---------- Records provided

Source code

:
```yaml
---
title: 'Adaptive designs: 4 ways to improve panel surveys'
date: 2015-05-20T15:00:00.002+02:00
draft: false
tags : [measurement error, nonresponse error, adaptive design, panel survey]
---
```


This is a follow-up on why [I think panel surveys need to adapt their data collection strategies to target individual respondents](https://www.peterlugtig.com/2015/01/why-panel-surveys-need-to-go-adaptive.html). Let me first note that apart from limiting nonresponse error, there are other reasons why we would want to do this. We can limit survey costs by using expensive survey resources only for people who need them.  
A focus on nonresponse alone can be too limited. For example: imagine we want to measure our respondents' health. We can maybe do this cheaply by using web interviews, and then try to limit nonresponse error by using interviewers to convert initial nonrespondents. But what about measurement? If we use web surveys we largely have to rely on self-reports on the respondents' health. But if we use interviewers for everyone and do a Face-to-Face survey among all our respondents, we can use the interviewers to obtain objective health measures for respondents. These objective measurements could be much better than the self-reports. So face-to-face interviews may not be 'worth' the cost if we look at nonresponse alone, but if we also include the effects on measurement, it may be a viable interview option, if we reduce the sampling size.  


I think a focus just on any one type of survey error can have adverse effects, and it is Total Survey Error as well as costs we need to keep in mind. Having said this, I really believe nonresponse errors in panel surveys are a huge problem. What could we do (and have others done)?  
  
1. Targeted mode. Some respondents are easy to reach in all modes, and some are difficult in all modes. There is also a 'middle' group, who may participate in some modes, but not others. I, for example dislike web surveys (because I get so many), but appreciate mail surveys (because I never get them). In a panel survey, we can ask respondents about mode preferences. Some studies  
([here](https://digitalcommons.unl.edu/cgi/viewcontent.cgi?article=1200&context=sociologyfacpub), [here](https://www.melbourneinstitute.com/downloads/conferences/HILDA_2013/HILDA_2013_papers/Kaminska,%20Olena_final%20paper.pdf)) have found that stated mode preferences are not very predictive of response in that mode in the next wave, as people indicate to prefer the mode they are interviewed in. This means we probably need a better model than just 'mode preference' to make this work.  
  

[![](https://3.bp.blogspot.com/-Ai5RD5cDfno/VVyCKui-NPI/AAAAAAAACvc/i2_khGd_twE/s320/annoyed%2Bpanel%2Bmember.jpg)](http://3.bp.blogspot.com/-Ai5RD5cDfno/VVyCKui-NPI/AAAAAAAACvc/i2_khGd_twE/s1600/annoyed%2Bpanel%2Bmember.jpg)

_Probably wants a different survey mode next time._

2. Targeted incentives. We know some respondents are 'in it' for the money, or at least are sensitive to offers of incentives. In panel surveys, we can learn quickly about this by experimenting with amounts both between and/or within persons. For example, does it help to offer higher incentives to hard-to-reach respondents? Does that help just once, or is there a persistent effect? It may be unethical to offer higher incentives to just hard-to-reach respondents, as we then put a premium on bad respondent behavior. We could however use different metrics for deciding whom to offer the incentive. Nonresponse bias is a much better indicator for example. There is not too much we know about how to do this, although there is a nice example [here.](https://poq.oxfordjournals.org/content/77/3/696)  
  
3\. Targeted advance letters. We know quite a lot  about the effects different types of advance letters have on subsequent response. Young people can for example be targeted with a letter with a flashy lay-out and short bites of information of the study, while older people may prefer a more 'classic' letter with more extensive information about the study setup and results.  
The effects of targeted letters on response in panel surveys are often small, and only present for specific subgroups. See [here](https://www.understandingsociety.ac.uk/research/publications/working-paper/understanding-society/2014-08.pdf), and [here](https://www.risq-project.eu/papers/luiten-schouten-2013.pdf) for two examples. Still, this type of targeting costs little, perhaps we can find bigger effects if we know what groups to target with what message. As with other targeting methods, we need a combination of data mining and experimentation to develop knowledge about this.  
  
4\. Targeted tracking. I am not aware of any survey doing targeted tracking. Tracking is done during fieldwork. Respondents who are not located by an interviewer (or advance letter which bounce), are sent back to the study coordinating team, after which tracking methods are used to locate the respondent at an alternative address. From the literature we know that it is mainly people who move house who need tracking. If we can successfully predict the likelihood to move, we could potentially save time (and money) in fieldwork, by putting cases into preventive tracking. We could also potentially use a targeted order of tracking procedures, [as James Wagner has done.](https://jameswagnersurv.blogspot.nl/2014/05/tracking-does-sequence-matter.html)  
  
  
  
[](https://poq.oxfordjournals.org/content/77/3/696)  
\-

--------------------

What the task requires: Each entry needs to be copied out exactly as written.

Written answer:
Source code

:
```yaml
---
title: 'Adaptive designs: 4 ways to improve panel surveys'
date: 2015-05-20T15:00:00.002+02:00
draft: false
tags : [measurement error, nonresponse error, adaptive design, panel survey]
---
```


This is a follow-up on why [I think panel surveys need to adapt their data collection strategies to target individual respondents](https://www.peterlugtig.com/2015/01/why-panel-surveys-need-to-go-adaptive.html). Let me first note that apart from limiting nonresponse error, there are other reasons why we would want to do this. We can limit survey costs by using expensive survey resources only for people who need them.  
A focus on nonresponse alone can be too limited. For example: imagine we want to measure our respondents' health. We can maybe do this cheaply by using web interviews, and then try to limit nonresponse error by using interviewers to convert initial nonrespondents. But what about measurement? If we use web surveys we largely have to rely on self-reports on the respondents' health. But if we use interviewers for everyone and do a Face-to-Face survey among all our respondents, we can use the interviewers to obtain objective health measures for respondents. These objective measurements could be much better than the self-reports. So face-to-face interviews may not be 'worth' the cost if we look at nonresponse alone, but if we also include the effects on measurement, it may be a viable interview option, if we reduce the sampling size.  


I think a focus just on any one type of survey error can have adverse effects, and it is Total Survey Error as well as costs we need to keep in mind. Having said this, I really believe nonresponse errors in panel surveys are a huge problem. What could we do (and have others done)?  
  
1. Targeted mode. Some respondents are easy to reach in all modes, and some are difficult in all modes. There is also a 'middle' group, who may participate in some modes, but not others. I, for example dislike web surveys (because I get so many), but appreciate mail surveys (because I never get them). In a panel survey, we can ask respondents about mode preferences. Some studies  
([here](https://digitalcommons.unl.edu/cgi/viewcontent.cgi?article=1200&context=sociologyfacpub), [here](https://www.melbourneinstitute.com/downloads/conferences/HILDA_2013/HILDA_2013_papers/Kaminska,%20Olena_final%20paper.pdf)) have found that stated mode preferences are not very predictive of response in that mode in the next wave, as people indicate to prefer the mode they are interviewed in. This means we probably need a better model than just 'mode preference' to make this work.  
  

[![](https://3.bp.blogspot.com/-Ai5RD5cDfno/VVyCKui-NPI/AAAAAAAACvc/i2_khGd_twE/s320/annoyed%2Bpanel%2Bmember.jpg)](http://3.bp.blogspot.com/-Ai5RD5cDfno/VVyCKui-NPI/AAAAAAAACvc/i2_khGd_twE/s1600/annoyed%2Bpanel%2Bmember.jpg)

_Probably wants a different survey mode next time._

2. Targeted incentives. We know some respondents are 'in it' for the money, or at least are sensitive to offers of incentives. In panel surveys, we can learn quickly about this by experimenting with amounts both between and/or within persons. For example, does it help to offer higher incentives to hard-to-reach respondents? Does that help just once, or is there a persistent effect? It may be unethical to offer higher incentives to just hard-to-reach respondents, as we then put a premium on bad respondent behavior. We could however use different metrics for deciding whom to offer the incentive. Nonresponse bias is a much better indicator for example. There is not too much we know about how to do this, although there is a nice example [here.](https://poq.oxfordjournals.org/content/77/3/696)  
  
3\. Targeted advance letters. We know quite a lot  about the effects different types of advance letters have on subsequent response. Young people can for example be targeted with a letter with a flashy lay-out and short bites of information of the study, while older people may prefer a more 'classic' letter with more extensive information about the study setup and results.  
The effects of targeted letters on response in panel surveys are often small, and only present for specific subgroups. See [here](https://www.understandingsociety.ac.uk/research/publications/working-paper/understanding-society/2014-08.pdf), and [here](https://www.risq-project.eu/papers/luiten-schouten-2013.pdf) for two examples. Still, this type of targeting costs little, perhaps we can find bigger effects if we know what groups to target with what message. As with other targeting methods, we need a combination of data mining and experimentation to develop knowledge about this.  
  
4\. Targeted tracking. I am not aware of any survey doing targeted tracking. Tracking is done during fieldwork. Respondents who are not located by an interviewer (or advance letter which bounce), are sent back to the study coordinating team, after which tracking methods are used to locate the respondent at an alternative address. From the literature we know that it is mainly people who move house who need tracking. If we can successfully predict the likelihood to move, we could potentially save time (and money) in fieldwork, by putting cases into preventive tracking. We could also potentially use a targeted order of tracking procedures, [as James Wagner has done.](https://jameswagnersurv.blogspot.nl/2014/05/tracking-does-sequence-matter.html)  
  
  
  
[](https://poq.oxfordjournals.org/content/77/3/696)  
\-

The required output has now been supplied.